There have been a few specifically reported cases of CVST and COVID-19 disease in literature apart from the more published associations with pulmonary embolism and deep venous thrombosis.1 18–22 Hughes et al18 initially reported CVST in a 59-year-old man who was COVID-19 positive. In a more recent case series of three patients, Calvacanti et al22 reported CVST in patients younger than 41 years of age with COVID-19 disease. However, these patients were not reported to have been screened for genetic thrombophilia, and one of them was on oestrogen replacement therapy. The extensive thrombophilia screening for conditions associated with CVST and their absence in our patient goes further to validate the association between COVID-19 and CVST in our patient.

It is plausible that cases could have been under-reported as clinicians may not have considered CVST as a cause of neurological symptoms in patients with COVID-19 disease. The neurological presentations of CVST are not specific to the condition. It is the presence of a known risk factor with either the insidious presentation of significant headache or encephalopathy or with sudden onset seizure or stroke symptoms that often prompt more focused investigation for CVST. For primary care and ED professionals, these neurological symptoms may serve as a ‘red flag’ for requesting advanced neuroimaging beyond plain CT scans for patients with COVID-19 disease.

In conclusion, we suggest that clinicians consider the possibility of CVST in patients with neurological symptoms who test positive for SARS-CoV-2 to expedite prompt recognition and management of this condition.

Honestly, it all seemed like a blur to me. I do not remember being in ICU.

It was only 5 or 6 days later I realised where I was. It just started coming back to me a little bit at a time.

I think I have done quite well from where I was, my left side is a bit weak but it is all working, so I am glad about that.

The nurses said I have done well because I beat COVID-19 and more or less beat the stroke as well.

COVID- 19 disease can present with thrombotic complications including cerebral venous sinus thrombosis (CVST).

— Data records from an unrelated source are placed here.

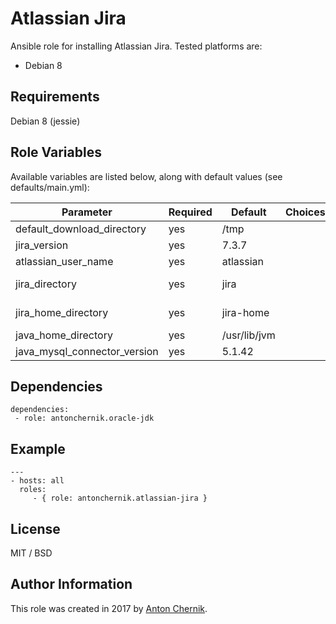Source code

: Atlassian Jira
=========

Ansible role for installing Atlassian Jira. Tested platforms are:
* Debian 8

Requirements
------------

Debian 8 (jessie)

Role Variables
--------------

Available variables are listed below, along with default values (see defaults/main.yml):

| Parameter | Required | Default | Choices | Comments |
| ------------- | ------------- | ------------- | ------------- | ------------- |
| default_download_directory | yes | /tmp | | Sets directory where files will be downloaded |
| jira_version  | yes | 7.3.7 | | Sets Atlassian Jira version for installing  |
| atlassian_user_name | yes  | atlassian | | Sets Jira system user to run with /sbin/nologin |
| jira_directory | yes  | jira | | Sets Jira directory name. Example /home/[:atlassian_user_name]/[:jira_directory] |
| jira_home_directory | yes  | jira-home | | Sets Jira directory for all file. Example /home/[:atlassian_user_name]/[:jira_home_directory] |
| java_home_directory | yes  | /usr/lib/jvm | | Sets path to JAVA_HOME |
| java_mysql_connector_version | yes  | 5.1.42 | | Sets version for MySQL java connector |





Dependencies
------------

    dependencies:
     - role: antonchernik.oracle-jdk

Example 
----------------
    ---
    - hosts: all
      roles:
         - { role: antonchernik.atlassian-jira }

License
-------

MIT / BSD

Author Information
------------------

This role was created in 2017 by [Anton Chernik](https://github.com/antonchernik).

SARS-CoV-2 infection may cause CVST and other venous thromboembolism either through increased cytokine and clotting factors production or direct endothelial injury through binding to the ACE2 receptor.

Neurological symptoms like headaches, seizures and focal neurological deficits in patients with COVID-19 disease should be considered as red flags for CVST.

Clinicians should have a low threshold for requesting advanced neuroimaging beyond a plain CT scan to aid prompt diagnosis of CVST.

CVST is associated with the good functional outcome despite the severity of neurological deficit if patient are treated early with anticoagulation and complications like status epilepticus are addressed.